As I said in the debate, in Newcastle we will mark HMD this year as last year – by honouring the memory of the victims of the Holocaust and subsequent genocides, celebrating and listening to survivors and remembering the acts of kindness, such as our City’s welcome for Jewish children from Germany.
We remember that much of the anti-semitic hatred that preceded the Holocaust was directed against poor Jewish immigrants from Russia, Poland and the other countries of eastern Europe. And this hatred was present in not just Germany, but in France and here in the United Kingdom.
And we must remember that at the core of so much of the hatred which laid the ground for the Holocaust was the idea that Jews were alien, and they could never be truly German, or truly French or truly English. We must commit to fighting that invidious and corrupting lie wherever it raises its head.
At this point my colleague Alex Sobel MP rose to tell the house that these were exactly the accusations levelled against him after he spoke in last year’s debate. People said that he was a fifth columnist, not fit to sit in the British Parliament, not properly British.
Alex’s testimony was deeply moving, and troubling. The hatred that set the Holocaust in motion is not dead and gone. Equally, my Jewish constituents have made it clear to me that for our Jewish communities, the terror of the Holocaust does not fade. Incidents that may seem marginal and inconsequential to some, are experienced from the point of view of survivors, their children and grandchildren, as harbingers of horrors too awful to think about. Fear echoes down the generations while many of us go about our business feeling safe and secure.
We must at a minimum take responsibility for our nation’s ancient inheritance of hatred and for the reality of its repeated reappearance in modern times. That means eternal vigilance against the habits of mind that led to the Holocaust.
Recent scholarship has revealed the degree to which the first anti-semitic legislation the Nazi Party passed was modelled on the racist laws of the American South and of British colonies like South Africa.
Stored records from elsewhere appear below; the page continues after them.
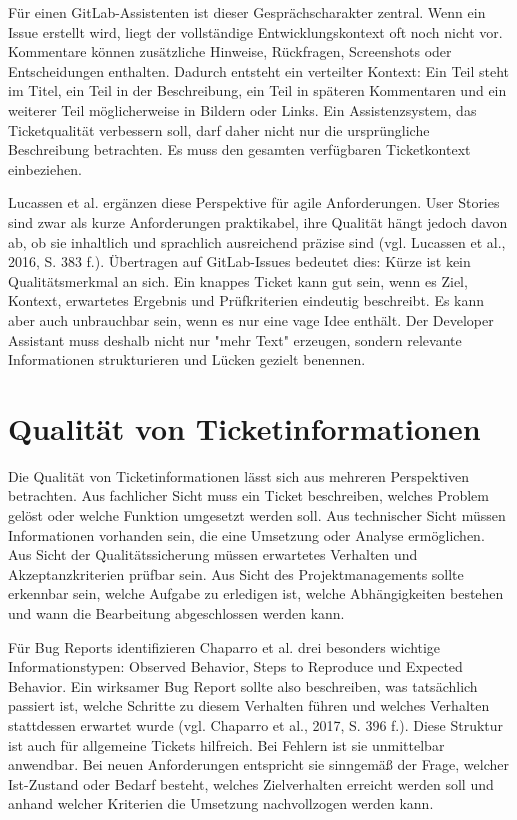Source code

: \documentclass[12pt,a4paper,oneside]{scrreprt}
\begin{document}
Für einen GitLab-Assistenten ist dieser Gesprächscharakter zentral. Wenn ein Issue erstellt wird, liegt der vollständige Entwicklungskontext oft noch nicht vor. Kommentare können zusätzliche Hinweise, Rückfragen, Screenshots oder Entscheidungen enthalten. Dadurch entsteht ein verteilter Kontext: Ein Teil steht im Titel, ein Teil in der Beschreibung, ein Teil in späteren Kommentaren und ein weiterer Teil möglicherweise in Bildern oder Links. Ein Assistenzsystem, das Ticketqualität verbessern soll, darf daher nicht nur die ursprüngliche Beschreibung betrachten. Es muss den gesamten verfügbaren Ticketkontext einbeziehen.

Lucassen et al. ergänzen diese Perspektive für agile Anforderungen. User Stories sind zwar als kurze Anforderungen praktikabel, ihre Qualität hängt jedoch davon ab, ob sie inhaltlich und sprachlich ausreichend präzise sind (vgl. Lucassen et al., 2016, S. 383 f.). Übertragen auf GitLab-Issues bedeutet dies: Kürze ist kein Qualitätsmerkmal an sich. Ein knappes Ticket kann gut sein, wenn es Ziel, Kontext, erwartetes Ergebnis und Prüfkriterien eindeutig beschreibt. Es kann aber auch unbrauchbar sein, wenn es nur eine vage Idee enthält. Der Developer Assistant muss deshalb nicht nur "mehr Text" erzeugen, sondern relevante Informationen strukturieren und Lücken gezielt benennen.

\section{Qualität von Ticketinformationen}

Die Qualität von Ticketinformationen lässt sich aus mehreren Perspektiven betrachten. Aus fachlicher Sicht muss ein Ticket beschreiben, welches Problem gelöst oder welche Funktion umgesetzt werden soll. Aus technischer Sicht müssen Informationen vorhanden sein, die eine Umsetzung oder Analyse ermöglichen. Aus Sicht der Qualitätssicherung müssen erwartetes Verhalten und Akzeptanzkriterien prüfbar sein. Aus Sicht des Projektmanagements sollte erkennbar sein, welche Aufgabe zu erledigen ist, welche Abhängigkeiten bestehen und wann die Bearbeitung abgeschlossen werden kann.

Für Bug Reports identifizieren Chaparro et al. drei besonders wichtige Informationstypen: Observed Behavior, Steps to Reproduce und Expected Behavior. Ein wirksamer Bug Report sollte also beschreiben, was tatsächlich passiert ist, welche Schritte zu diesem Verhalten führen und welches Verhalten stattdessen erwartet wurde (vgl. Chaparro et al., 2017, S. 396 f.). Diese Struktur ist auch für allgemeine Tickets hilfreich. Bei Fehlern ist sie unmittelbar anwendbar. Bei neuen Anforderungen entspricht sie sinngemäß der Frage, welcher Ist-Zustand oder Bedarf besteht, welches Zielverhalten erreicht werden soll und anhand welcher Kriterien die Umsetzung nachvollzogen werden kann.
\end{document}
Remembrance must mean eternal vigilance against the politics of hatred and dehumanisation and the understanding that the politics of hatred will not make its first appearance as mass murder—but as a climate of religious or racial intolerance and political expediency.
Nowhere is that understanding more important than in discussions of the Middle East. Those of us who support the cause of Palestinian rights must recognize that time and time again we have seen anti-Semitic ideas surface in debates over the Israeli-Palestinian conflict. There must be zero tolerance for anti-Semitism in these debates even as there must be space in these debates for an honest appraisal of the actual issues and behaviours of those involved in the Israeli-Palestinian conflict.
And there must be zero tolerance within the Labour party too. I have been saddened to hear from Jewish constituents that they no longer feel welcome in our Party. I have written to and met with both our leader and our General Secretary discuss this as well as representatives of Jewish groups in Newcastle and nationally.
I have been assured that the party is developing policies and allocating appropriate resources which will provide demonstrable evidence that we are committed to rooting out antisemitism. Antisemitism cases will be heard more quickly and the back log cleared. Bullying of any kind is unacceptable and those who do so in the name of the Labour party using antisemitic tropes must be called out and subject to appropriate sanction.
But there also needs to be appropriate educational resources in place to help Members understand the history of antisemitism and antisemitic tropes, and ensure they can express a wide range of views – particularly on Palestine and Israel – without implying either directly or indirectly any antisemetic views and there is a strong commitment to ensure this is developed and delivered in the near future.
In the party, in Newcastle and in this country the Holocaust must be remembered both in words and actions.